Sonnets gaillards et priapiques
Sonnets gaillards et priapiquesBibliothèque internationale d’édition (p. 11-47).


SONNETS GAILLARDS

ET PRIAPIQUES


Multipliez le monde en vôtre accouplement,
Dit la voix éternelle à notre premier Père,
Et luy, tout aussi tôt, désireux de le faire,
Met sa femelle bas, et la fout vitement.

Nous, qui faisons les fous disputons sottement,
De ce Dieu tout-puissant la volonté si claire,
Par une opinion ouvertement contraire
Nous mêmes nous privant de ce contentement.

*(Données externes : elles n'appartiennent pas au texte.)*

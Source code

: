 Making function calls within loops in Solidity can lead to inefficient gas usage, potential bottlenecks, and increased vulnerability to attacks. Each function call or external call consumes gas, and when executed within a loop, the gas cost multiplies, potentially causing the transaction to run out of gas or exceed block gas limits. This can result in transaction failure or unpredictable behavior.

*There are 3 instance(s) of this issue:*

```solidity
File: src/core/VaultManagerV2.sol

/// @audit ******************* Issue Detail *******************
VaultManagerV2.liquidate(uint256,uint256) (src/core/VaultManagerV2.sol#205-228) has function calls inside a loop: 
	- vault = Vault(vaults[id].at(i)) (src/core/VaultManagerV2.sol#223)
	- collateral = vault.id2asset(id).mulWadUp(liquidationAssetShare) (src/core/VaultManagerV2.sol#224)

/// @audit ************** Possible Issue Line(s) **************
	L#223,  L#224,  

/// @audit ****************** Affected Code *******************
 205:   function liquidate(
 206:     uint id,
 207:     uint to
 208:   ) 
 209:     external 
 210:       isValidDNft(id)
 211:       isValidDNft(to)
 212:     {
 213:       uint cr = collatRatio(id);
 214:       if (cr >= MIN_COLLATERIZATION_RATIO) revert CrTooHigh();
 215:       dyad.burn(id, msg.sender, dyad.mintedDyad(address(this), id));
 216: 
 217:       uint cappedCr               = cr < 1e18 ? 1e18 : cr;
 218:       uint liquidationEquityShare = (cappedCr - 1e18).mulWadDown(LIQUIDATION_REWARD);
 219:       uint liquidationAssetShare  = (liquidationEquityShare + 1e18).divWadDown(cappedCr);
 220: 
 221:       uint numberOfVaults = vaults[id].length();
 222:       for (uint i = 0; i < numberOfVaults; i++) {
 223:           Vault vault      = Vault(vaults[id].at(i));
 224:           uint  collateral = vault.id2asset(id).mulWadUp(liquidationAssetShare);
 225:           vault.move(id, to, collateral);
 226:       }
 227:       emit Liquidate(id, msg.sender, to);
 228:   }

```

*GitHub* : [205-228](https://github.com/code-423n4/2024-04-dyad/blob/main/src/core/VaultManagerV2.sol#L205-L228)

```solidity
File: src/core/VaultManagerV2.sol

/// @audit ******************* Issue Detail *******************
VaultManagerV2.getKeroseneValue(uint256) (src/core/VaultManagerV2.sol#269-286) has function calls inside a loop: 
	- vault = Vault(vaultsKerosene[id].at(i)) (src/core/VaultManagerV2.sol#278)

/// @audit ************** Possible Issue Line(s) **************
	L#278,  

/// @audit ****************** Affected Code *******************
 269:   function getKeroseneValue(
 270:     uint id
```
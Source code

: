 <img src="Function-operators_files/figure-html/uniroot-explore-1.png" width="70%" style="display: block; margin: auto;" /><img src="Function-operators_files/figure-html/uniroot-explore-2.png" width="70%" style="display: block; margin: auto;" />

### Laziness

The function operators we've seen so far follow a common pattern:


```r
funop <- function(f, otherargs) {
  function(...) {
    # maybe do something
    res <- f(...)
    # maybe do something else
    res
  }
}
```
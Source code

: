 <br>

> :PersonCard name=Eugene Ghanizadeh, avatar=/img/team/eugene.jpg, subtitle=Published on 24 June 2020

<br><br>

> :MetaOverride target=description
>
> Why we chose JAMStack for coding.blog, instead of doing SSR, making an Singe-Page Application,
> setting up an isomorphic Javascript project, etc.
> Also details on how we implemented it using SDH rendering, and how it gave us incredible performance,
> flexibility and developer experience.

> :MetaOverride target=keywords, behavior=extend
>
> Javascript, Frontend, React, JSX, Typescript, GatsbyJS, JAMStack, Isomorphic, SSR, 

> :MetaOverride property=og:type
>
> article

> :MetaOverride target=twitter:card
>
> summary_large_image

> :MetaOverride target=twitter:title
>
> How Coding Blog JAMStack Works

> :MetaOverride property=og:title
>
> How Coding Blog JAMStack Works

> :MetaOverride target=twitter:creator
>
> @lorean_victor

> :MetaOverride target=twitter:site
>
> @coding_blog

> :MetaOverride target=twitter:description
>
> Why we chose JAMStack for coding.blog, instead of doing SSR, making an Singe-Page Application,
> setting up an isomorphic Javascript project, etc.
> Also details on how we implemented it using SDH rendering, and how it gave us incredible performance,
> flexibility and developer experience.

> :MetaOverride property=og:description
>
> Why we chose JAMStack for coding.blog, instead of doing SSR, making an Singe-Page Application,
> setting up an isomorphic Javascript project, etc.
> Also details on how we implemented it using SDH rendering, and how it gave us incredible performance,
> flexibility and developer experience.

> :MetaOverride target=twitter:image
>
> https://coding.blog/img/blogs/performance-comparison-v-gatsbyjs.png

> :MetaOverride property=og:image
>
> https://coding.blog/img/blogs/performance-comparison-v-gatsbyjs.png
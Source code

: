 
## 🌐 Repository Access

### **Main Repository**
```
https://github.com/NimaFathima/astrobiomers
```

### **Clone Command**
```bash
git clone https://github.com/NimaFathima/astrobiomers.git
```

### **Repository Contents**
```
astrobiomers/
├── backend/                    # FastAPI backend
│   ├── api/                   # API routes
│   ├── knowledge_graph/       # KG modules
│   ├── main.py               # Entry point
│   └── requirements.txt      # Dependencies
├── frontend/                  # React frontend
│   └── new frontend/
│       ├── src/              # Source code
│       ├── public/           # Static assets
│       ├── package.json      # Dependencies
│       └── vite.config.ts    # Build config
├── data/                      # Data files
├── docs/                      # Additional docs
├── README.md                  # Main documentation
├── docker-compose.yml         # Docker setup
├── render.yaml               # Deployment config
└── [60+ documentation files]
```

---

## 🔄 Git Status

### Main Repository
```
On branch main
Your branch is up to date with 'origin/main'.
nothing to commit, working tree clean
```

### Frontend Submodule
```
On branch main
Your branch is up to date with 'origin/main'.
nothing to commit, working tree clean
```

Pauvres ! qu’attendons nous d’une bonté si grande !
Ne fait-il pas assez, puisqu’il nous le commande ?
Faut-il qu’il nous assigne et le temps et le lieu ?

Il n’a pas dit, Foutez ; mais grossiers que nous sommes !
Multiplier le monde en langage de Dieux,
Qu’est-ce si ce n’est foutre en langage des hommes ?





J’avois passé quinze ans les plus doux de ma vie[1]
Sans avoir jamais sceû quel estoit cet effort
Ou le branle du cu fait que l’ame s’endort,
Quand on a dans un c. son ardeur assouvie.

Ce n’estoit pas pourtant qu’une eternelle envie
Ne me fit souhaiter une si douce mort ;
Mais le v. que j’avois n’estoit pas assez fort
Pour rendre comme il faut une Dame servie.

Cependant, je travaille et de jour et de nuit,
Pour réparer la perte et le temps qui s’enfuit ;
Mais déja l’occident menace mes journées

O ciel ! je vous invoque, aydez à la vertu,
Par un acte si doux prolongez mes années
Ou me rendez le temps que je n’ay pas foutu.





Que tu me parois belle en un age si tendre !
Que j’ayme ces cheveux et si beaux et si longs !
Ça, mon cœur, aymons-nous, et tous deux travaillons
A ce métier si doux que je te veux apprendre.

Je t’ayme d’une ardeur qui ne se peut comprendre,
Je verserois pour toy mon sang à gros boüillons,
Et si j’avois cent v., et dix mille c…llons,
Ils seroient tous à toy, si tu les daignois prendre.

Ce qui témoigne bien l’amour que j’ay pour toy,
C’est que j’ay le v. roide alors que je te voy
Et qu’en te regardant j’enrage de te foutre ;

Quoy ! tu me ris au nez, comme n’en croyant rien,
Vrayment tu me fais tort ; mais sans passer plus outre,
Laisse moy foutre un coup, tu le sentiras bien.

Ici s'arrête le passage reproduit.